Check every line below for the word "database" and copy each one that has it.

**EXCERPTED DATA:**
◆ ◆ ◆ ◆

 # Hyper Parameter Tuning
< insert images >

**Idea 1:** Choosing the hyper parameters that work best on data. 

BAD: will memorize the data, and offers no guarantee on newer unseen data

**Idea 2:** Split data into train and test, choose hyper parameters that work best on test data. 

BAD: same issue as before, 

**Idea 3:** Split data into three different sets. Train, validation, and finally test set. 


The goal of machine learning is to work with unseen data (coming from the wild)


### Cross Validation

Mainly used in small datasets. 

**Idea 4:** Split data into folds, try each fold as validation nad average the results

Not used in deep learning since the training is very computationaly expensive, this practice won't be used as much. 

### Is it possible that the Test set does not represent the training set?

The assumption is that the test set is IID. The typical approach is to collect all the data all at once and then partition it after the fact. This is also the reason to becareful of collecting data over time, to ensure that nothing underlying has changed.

◆ ◆ ◆ ◆

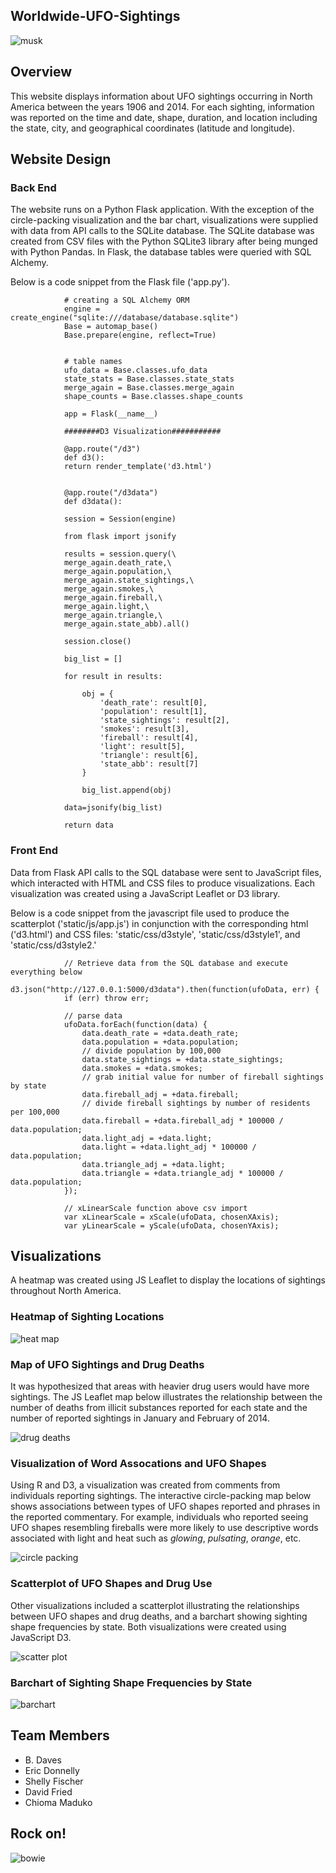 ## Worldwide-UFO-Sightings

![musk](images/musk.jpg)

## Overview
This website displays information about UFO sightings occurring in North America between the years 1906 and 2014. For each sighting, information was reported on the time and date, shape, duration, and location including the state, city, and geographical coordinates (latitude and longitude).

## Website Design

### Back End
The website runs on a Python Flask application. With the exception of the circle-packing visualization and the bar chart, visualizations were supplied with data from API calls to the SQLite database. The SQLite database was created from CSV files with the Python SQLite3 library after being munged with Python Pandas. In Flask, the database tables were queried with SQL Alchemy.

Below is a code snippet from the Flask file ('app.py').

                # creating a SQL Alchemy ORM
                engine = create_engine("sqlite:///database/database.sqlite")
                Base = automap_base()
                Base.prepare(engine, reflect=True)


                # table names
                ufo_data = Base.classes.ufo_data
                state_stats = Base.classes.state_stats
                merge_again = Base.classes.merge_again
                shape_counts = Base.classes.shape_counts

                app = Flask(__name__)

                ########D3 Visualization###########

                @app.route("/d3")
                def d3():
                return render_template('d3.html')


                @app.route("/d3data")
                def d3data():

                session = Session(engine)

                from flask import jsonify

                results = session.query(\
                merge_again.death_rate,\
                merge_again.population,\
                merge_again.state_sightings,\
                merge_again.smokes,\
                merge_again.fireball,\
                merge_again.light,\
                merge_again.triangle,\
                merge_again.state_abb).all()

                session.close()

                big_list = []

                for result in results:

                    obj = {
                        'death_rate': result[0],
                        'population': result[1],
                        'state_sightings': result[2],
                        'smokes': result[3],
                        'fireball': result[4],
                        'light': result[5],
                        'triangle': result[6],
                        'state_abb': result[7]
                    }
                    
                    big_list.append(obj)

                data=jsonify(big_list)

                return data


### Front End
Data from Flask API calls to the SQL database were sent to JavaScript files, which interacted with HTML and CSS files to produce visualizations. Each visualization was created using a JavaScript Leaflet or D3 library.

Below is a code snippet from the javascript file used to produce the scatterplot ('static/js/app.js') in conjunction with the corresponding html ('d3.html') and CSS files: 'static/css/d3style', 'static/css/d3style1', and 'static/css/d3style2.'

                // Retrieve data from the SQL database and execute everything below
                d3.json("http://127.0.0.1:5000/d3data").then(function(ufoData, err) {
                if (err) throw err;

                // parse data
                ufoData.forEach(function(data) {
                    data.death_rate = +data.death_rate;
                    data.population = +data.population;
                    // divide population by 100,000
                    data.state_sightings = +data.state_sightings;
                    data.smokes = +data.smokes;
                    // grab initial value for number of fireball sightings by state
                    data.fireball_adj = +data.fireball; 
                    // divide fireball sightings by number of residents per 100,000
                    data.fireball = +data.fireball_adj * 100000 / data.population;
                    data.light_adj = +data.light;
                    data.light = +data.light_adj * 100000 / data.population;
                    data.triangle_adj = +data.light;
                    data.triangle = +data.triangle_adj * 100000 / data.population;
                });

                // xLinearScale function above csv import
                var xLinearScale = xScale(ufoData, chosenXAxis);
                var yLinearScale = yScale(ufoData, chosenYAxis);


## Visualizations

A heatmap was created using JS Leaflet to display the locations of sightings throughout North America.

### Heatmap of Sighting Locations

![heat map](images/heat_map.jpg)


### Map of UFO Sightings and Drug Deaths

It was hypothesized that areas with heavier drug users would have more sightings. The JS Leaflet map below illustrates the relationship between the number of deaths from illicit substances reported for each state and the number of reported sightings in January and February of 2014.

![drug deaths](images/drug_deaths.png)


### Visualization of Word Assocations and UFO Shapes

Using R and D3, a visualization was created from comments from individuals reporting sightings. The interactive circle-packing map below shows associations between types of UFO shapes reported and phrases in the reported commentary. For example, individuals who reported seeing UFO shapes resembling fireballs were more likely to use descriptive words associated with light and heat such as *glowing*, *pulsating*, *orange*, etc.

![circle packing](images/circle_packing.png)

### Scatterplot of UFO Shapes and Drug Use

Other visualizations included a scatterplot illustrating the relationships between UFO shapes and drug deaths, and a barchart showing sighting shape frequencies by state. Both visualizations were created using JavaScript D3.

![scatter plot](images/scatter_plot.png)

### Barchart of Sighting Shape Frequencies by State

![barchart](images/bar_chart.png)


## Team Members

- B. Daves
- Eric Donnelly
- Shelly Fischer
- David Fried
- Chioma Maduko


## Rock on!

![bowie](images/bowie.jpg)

◆ ◆ ◆ ◆

**EXERCISE SOLUTION:**
The website runs on a Python Flask application. With the exception of the circle-packing visualization and the bar chart, visualizations were supplied with data from API calls to the SQLite database. The SQLite database was created from CSV files with the Python SQLite3 library after being munged with Python Pandas. In Flask, the database tables were queried with SQL Alchemy.
                engine = create_engine("sqlite:///database/database.sqlite")
Data from Flask API calls to the SQL database were sent to JavaScript files, which interacted with HTML and CSS files to produce visualizations. Each visualization was created using a JavaScript Leaflet or D3 library.
                // Retrieve data from the SQL database and execute everything below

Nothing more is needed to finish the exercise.